A healthy and robust reconsideration of where this parish might stand under such an examination might in turn be helpful in the continuing careful task of positioning this community in these very challenging and hard times to be Christians — very hard times to be Anglicans. We bother because we believe it is indeed worth it. We persevere perhaps because we have found ways of sitting more lightly with some things we might have at another time deeply anguished over. But we do seek and we do need the clearer discernment of what it is about us that first needs to be healed or renewed, what it is in our closest relationships with each other and with our God in Jesus Christ that is to be honoured and reaffirmed and strengthened, and what is that Good News that is to be shared and lived out.

This community under the patronage of Mary Magdalene has from the outset had a particular concern for the poor and the needy. It is a small building on a back street, not in a fancy part of town. To this day that care and support continues at the very heart of what this place is, right alongside a care for the beauty and the integrity of worship and prayer. In the best traditions of the Catholic Revival of the 19th century this has been and is a place where the faith is celebrated, where service is offered and community is shared.

I take it that this stands. But what is further needed in times like these is an ever-deeper assurance and clarity in the nature of the Good News that is both proclaimed and lived out here. That is what I was alluding to when I just now referred to 'the continuing and careful task of positioning this community'. A Christian community in these times is increasingly called upon to make difficult and confronting choices. You have as a parish experienced some of this pain yourselves.

What is needed?: to circle the wagons and bolt the doors — to defend and protect and to preserve? I suspect that that sort of positioning will ultimately simply see a very slow death. But the practical living out of an understanding of 'the wideness of God's mercy', to use that phrase from a wonderful hymn of our tradition, will mean the gathering of a community that has a transparent and evident generosity of spirit, a community which is welcoming and including and inclusive. That today in the climate of an institution that is at best less than clear on the message being sent, especially very sadly for those of our number whose orientation is to same sex relations, is certainly going to result in a positioning. It will also bring criticism, or perhaps even persecution.

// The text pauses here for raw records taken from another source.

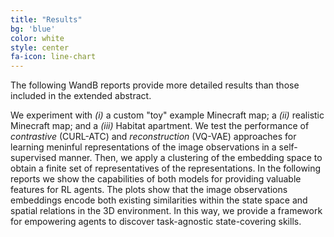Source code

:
 ```yaml
---
title: "Results"
bg: 'blue'
color: white
style: center
fa-icon: line-chart
---
```


The following WandB reports provide more detailed results than those included in the extended abstract.

We experiment with *(i)* a custom "toy" example Minecraft map; a *(ii)* realistic Minecraft map; and a *(iii)* Habitat apartment. We test the performance of *contrastive* (CURL-ATC) and *reconstruction* (VQ-VAE) approaches for learning meninful representations of the image observations in a self-supervised manner. Then, we apply a clustering of the embedding space to obtain a finite set of representatives of the representations. In the following reports we show the capabilities of both models for providing valuable features for RL agents. The plots show that the image observations embeddings encode both existing similarities within the state space and spatial relations in the 3D environment. In this way, we provide a framework for empowering agents to discover task-agnostic state-covering skills.


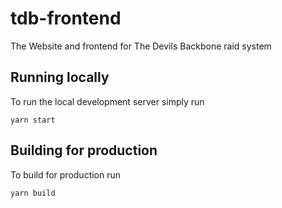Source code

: # tdb-frontend
The Website and frontend for The Devils Backbone raid system

## Running locally

To run the local development server simply run

```yarn start```

## Building for production

To build for production run

```yarn build```
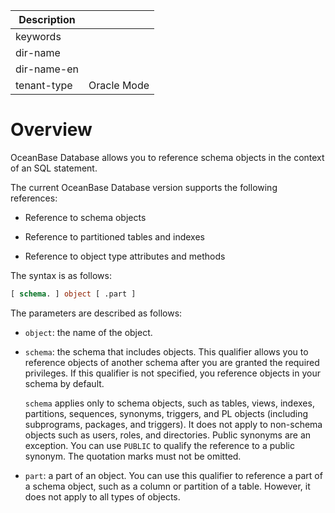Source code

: | Description   |                 |
|---------------|-----------------|
| keywords      |                 |
| dir-name      |                 |
| dir-name-en   |                 |
| tenant-type   | Oracle Mode     |

# Overview

OceanBase Database allows you to reference schema objects in the context of an SQL statement.

The current OceanBase Database version supports the following references:

* Reference to schema objects

* Reference to partitioned tables and indexes

* Reference to object type attributes and methods

The syntax is as follows:

```sql
[ schema. ] object [ .part ]
```

The parameters are described as follows:

* `object`: the name of the object.

* `schema`: the schema that includes objects. This qualifier allows you to reference objects of another schema after you are granted the required privileges. If this qualifier is not specified, you reference objects in your schema by default.

   `schema` applies only to schema objects, such as tables, views, indexes, partitions, sequences, synonyms, triggers, and PL objects (including subprograms, packages, and triggers). It does not apply to non-schema objects such as users, roles, and directories. Public synonyms are an exception. You can use `PUBLIC` to qualify the reference to a public synonym. The quotation marks must not be omitted.

* `part`: a part of an object. You can use this qualifier to reference a part of a schema object, such as a column or partition of a table. However, it does not apply to all types of objects.

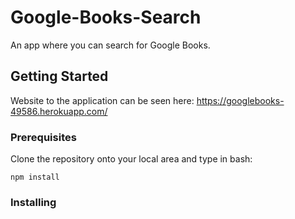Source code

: # Google-Books-Search
An app where you can search for Google Books. 

## Getting Started

Website to the application can be seen here: https://googlebooks-49586.herokuapp.com/

### Prerequisites

Clone the repository onto your local area and type in bash:
```
npm install
```

### Installing
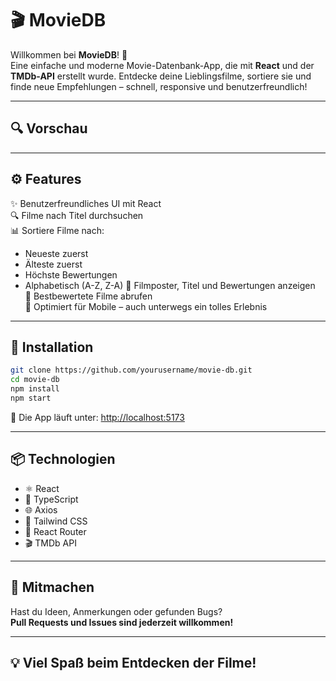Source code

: 
# 🎬 MovieDB

Willkommen bei **MovieDB**! 🍿  
Eine einfache und moderne Movie-Datenbank-App, die mit **React** und der **TMDb-API** erstellt wurde. Entdecke deine Lieblingsfilme, sortiere sie und finde neue Empfehlungen – schnell, responsive und benutzerfreundlich!

---

## 🔍 Vorschau



---

## ⚙️ Features

✨ Benutzerfreundliches UI mit React  
🔍 Filme nach Titel durchsuchen  
📊 Sortiere Filme nach:
- Neueste zuerst
- Älteste zuerst
- Höchste Bewertungen
- Alphabetisch (A-Z, Z-A)
🎥 Filmposter, Titel und Bewertungen anzeigen  
🌟 Bestbewertete Filme abrufen  
📱 Optimiert für Mobile – auch unterwegs ein tolles Erlebnis

---

## 🚀 Installation

```bash
git clone https://github.com/yourusername/movie-db.git
cd movie-db
npm install
npm start
```

🔗 Die App läuft unter: [http://localhost:5173](http://localhost:5173)

---

## 📦 Technologien

- ⚛️ React
- 📝 TypeScript
- 🌐 Axios
- 🎨 Tailwind CSS
- 🔄 React Router
- 🎬 TMDb API

---

## 🤝 Mitmachen

Hast du Ideen, Anmerkungen oder gefunden Bugs?  
**Pull Requests und Issues sind jederzeit willkommen!**

---

## 💡 Viel Spaß beim Entdecken der Filme!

But there is no doubt that this is the issue of the day, whether we like it or not. And perhaps a gentle starting point might be a reflection on the fundamental repositioning that Paul himself undertook in the mission to the gentiles, as in Galatians 3: the declaring of all the great dividing points of that first century culture to be rendered invisible to God — religious background, cultural practice, race, ethnicity, gender, whether one was slave or free — all baptised in Christ Jesus, he declared, are one. Much of today's Church appears to be wanting to draw our attention to a previously missed footnote to this verse: 'yes everyone except... .' Is there yet a sub-portion of humanity outside God's superabundant grace in Christ Jesus? St Mary Magdalene might well have something to say to the Lord on that one. New and transformed life, relationship, and proclamation.

Revd Dr John Davis, Vicar, St Peter's Eastern Hill Melbourne.